Perhaps now it would be different, now that they were free. When the Monk shook their head to give Inv the go-ahead, they bared their teeth. They hurled across the gap in a blur of black and red and blue. It was a decent sized centipede; lethal if it managed to grab them. Inv grappled the centipede with their free hand, and began biting into carapace with their teeth. Legs skuttled beneath them, writhing as the faint hum of electricity gave away. Inv wasted no time in consuming their kill.
"You're very... efficient," the Monk noted as they caught up to Inv, ears pressed against their temples. "My sibling, Survivor, they're pretty good at hunting. Not the best in the colony, but they're still really good. I think between you, Survivor, and Gourmand, we won't have any food issues ever again!"
Inv scoffed at that, wiping their mouth clean as they rose back to their feet. "mm. if u say so." They raised their free paw and held it against their forehead to help block out the sunlight that was blasting them in their eyes. "it dis way. should make it before next rain comes."

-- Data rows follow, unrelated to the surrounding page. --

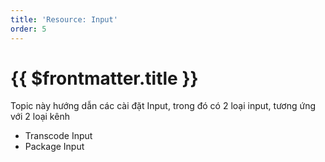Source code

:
 ```yaml
---
title: 'Resource: Input'
order: 5
---
```


# {{ $frontmatter.title }}

Topic này hướng dẫn các cài đặt Input, trong đó có 2 loại input, tương ứng với 2 loại kênh

- Transcode Input
- Package Input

The trip was uneventful for the most part. An overgrown centipede almost dropped on them both. It had warranted the use of an egg, which utterly obliterated the insect and scattered its pieces across the landscape. The Monk had grimaced; ungrateful, Inv bitterly thought. Not everyone had karma flowers growing out of their damn body and didn't have to worry about getting sent to turbo hell if they died. They kept it to themself, adding it to the bubbling jar of irritation that had been building ever since they woke up drenched in water in the memory crypts.
"That's great. I'm sure Survivor and Gourmand are worried about me. I'm normally not gone for this long." Monk murmured, falling behind Inv and following the larger slugcat. "I mean, I've been away for longer than this, but that was planned. I didn't mean to get washed out to the retaining wall thing again."

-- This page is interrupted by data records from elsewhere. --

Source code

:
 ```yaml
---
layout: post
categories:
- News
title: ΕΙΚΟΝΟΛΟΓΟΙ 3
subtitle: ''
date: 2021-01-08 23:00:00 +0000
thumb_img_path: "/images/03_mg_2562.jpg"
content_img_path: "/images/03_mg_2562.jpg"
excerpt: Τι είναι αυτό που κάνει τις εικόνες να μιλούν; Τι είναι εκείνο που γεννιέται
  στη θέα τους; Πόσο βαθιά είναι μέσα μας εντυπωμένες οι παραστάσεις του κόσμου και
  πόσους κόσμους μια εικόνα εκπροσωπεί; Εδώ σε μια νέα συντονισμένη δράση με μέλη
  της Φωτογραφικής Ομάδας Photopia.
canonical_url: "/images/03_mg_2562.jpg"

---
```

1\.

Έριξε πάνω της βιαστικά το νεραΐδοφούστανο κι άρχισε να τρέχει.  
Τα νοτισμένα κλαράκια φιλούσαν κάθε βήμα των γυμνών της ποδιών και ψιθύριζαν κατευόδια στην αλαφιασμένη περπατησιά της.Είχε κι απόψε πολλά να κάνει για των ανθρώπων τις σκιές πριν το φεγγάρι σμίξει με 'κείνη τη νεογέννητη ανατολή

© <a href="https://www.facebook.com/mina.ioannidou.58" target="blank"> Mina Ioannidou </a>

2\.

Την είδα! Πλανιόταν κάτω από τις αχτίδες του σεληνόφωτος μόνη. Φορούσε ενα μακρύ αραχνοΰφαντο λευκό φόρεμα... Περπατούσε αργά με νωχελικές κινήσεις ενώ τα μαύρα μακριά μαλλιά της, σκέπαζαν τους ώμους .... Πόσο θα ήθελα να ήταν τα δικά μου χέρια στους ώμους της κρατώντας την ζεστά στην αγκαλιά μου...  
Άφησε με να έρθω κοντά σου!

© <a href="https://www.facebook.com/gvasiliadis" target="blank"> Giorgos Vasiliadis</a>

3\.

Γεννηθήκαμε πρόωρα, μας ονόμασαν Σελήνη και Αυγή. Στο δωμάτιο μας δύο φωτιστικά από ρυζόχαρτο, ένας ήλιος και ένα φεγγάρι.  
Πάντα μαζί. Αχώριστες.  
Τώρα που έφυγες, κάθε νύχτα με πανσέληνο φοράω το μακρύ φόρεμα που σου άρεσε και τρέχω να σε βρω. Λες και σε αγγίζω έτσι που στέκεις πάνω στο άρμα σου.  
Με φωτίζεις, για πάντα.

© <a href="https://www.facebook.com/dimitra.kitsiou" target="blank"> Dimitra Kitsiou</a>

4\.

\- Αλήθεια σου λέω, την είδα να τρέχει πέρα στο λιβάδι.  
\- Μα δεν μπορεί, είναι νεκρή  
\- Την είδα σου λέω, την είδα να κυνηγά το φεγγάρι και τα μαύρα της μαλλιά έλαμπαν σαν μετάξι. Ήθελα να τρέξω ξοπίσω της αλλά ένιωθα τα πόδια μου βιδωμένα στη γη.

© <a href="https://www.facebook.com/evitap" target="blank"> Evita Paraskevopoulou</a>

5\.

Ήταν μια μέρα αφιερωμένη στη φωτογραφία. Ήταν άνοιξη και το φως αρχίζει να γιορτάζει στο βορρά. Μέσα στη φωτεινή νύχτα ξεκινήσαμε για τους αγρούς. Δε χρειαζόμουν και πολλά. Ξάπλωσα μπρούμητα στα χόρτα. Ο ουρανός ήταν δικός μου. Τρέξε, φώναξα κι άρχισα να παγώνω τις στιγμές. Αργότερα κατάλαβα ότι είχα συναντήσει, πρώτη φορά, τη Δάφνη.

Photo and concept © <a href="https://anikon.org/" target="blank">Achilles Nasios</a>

Inv wondered what it was like to be missed. It was a concept that they understood in theory, but not in practice. Not once had they been missed before, unless it was their predators missing the days where they blundered right into their waiting jaws. Death and torture missed them, obviously, but those were concepts. Not real entities. If they were, then Inv was going to deliver them an egg to the face. Just as they had the void worm. Thinking about it made their paws flicker in hues of red and blue, and they stopped walking to focus.
"Inv?" The Monk called uncertainly, putting a paw on their shoulder.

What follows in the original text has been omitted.